A magnificent[7] and sumptuous[8] monument exists in St Peter's Church, Tawstock, incorporating recumbent effigies of William Bourchier, 3rd Earl of Bath and his wife Elizabeth Russell.
Two vines grow up on either side of the main effigies, on the dexter inhabited with heraldic escutcheons showing five generations of ancestry described by five shields of Bourchier impaling the arms of their wives.
At the feet of the Earl is his crest of the head in profile and shoulders of a bearded oriental man wearing a Phrygian cap with a pointed tasselled top flopped over.
The Bourchier crest was explained by John Weever (died 1632) as follows:[13] "In the hall of the manor house of Newton Hall in this parish (i.e. Little Dunmow, Essex) remaineth in an old painting two postures, the one for an ancestor of the Bourchiers, combatant with another, being a pagan king, for the truth of Christ, whom the said Englishman overcame and in memory thereof his descendants have ever since bore the head of the same infidel as also used the surname BOWSER, as I had it out of the collections of Augustin Vincent, Windsor Herald, deceased" The Phrygian cap is an iconographical symbol of Oriental kings.
Lege viator quae magnatum saxa rarissime loquuntur: vir probus et nobilis uter(que) hic situs est.
Vixit in hac ipsa Devonia cui datus est praefectus et provinciam triginta plus minus annis integerrime administravit.
Uxorem duxit lectissimam foeminam sociam huius sepulchri D(omi)nam Elizabetham Francisci Comitis Bedfordiensis filiam ex qua genuit Joh(an)em Robertum et Edwardum filios et Franciscam filiam e quibus Edwardum modo Comitem Bathoniensem solum reliquit superstitem ipsum clarissimae familiae suis quoq(ue) virtutibus et foelicissimo conjugio futurum ornamentum.
Read O Traveller what (grave)stones of the great very seldom speak: Here lies a man both upright and noble, William Bourchier Earl of Bath, deserving of eternal memory amongst men.
Top: Bathon(i)ae Com(i)ti Devonae praefecto memoriae ergo ("To the memory of the Earl of Bath therefore to the prefect (i.e. Lord Lieutenant) of Devon").

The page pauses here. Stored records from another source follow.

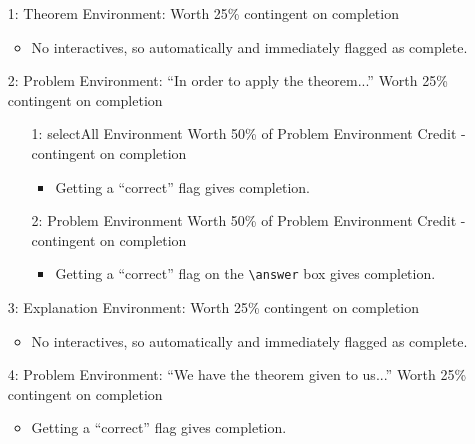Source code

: \documentclass{ximera}
\begin{document}
        \begin{enumerate}
            \item[1:] Theorem Environment: Worth 25\% contingent on completion
                \begin{itemize}
                    \item No interactives, so automatically and immediately flagged as complete.
                \end{itemize}
            \item[2:] Problem Environment: ``In order to apply the theorem...'' Worth 25\% contingent on completion
                \begin{enumerate}
                    \item[1:] selectAll Environment Worth 50\% of Problem Environment Credit - contingent on completion
                        \begin{itemize}
                            \item Getting a ``correct'' flag gives completion.
                        \end{itemize}
                    
                    \item[2:] Problem Environment Worth 50\% of Problem Environment Credit - contingent on completion
                        \begin{itemize}
                            \item Getting a ``correct'' flag on the \verb|\answer| box gives completion.
                        \end{itemize}
                \end{enumerate}
            
            \item[3:] Explanation Environment: Worth 25\% contingent on completion
                \begin{itemize}
                    \item No interactives, so automatically and immediately flagged as complete.
                \end{itemize}
            
            \item[4:] Problem Environment: ``We have the theorem given to us...'' Worth 25\% contingent on completion
                \begin{itemize}
                    \item Getting a ``correct'' flag gives completion.
                \end{itemize}

        \end{enumerate}
        
\end{document}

Below is a Latin epigram with some words in capitals, which may relate to a chronogram or other word-game: Quid sibi vult tumulus quidve haec insignia luctus est comes in superos ecce locumo tenens quare fles Devonia vel Bathonia quare ("If you wish to know what is this pile or why this great mourning, the Earl behold is above as place-holder (lieutenant), as weeps Devon and Bath").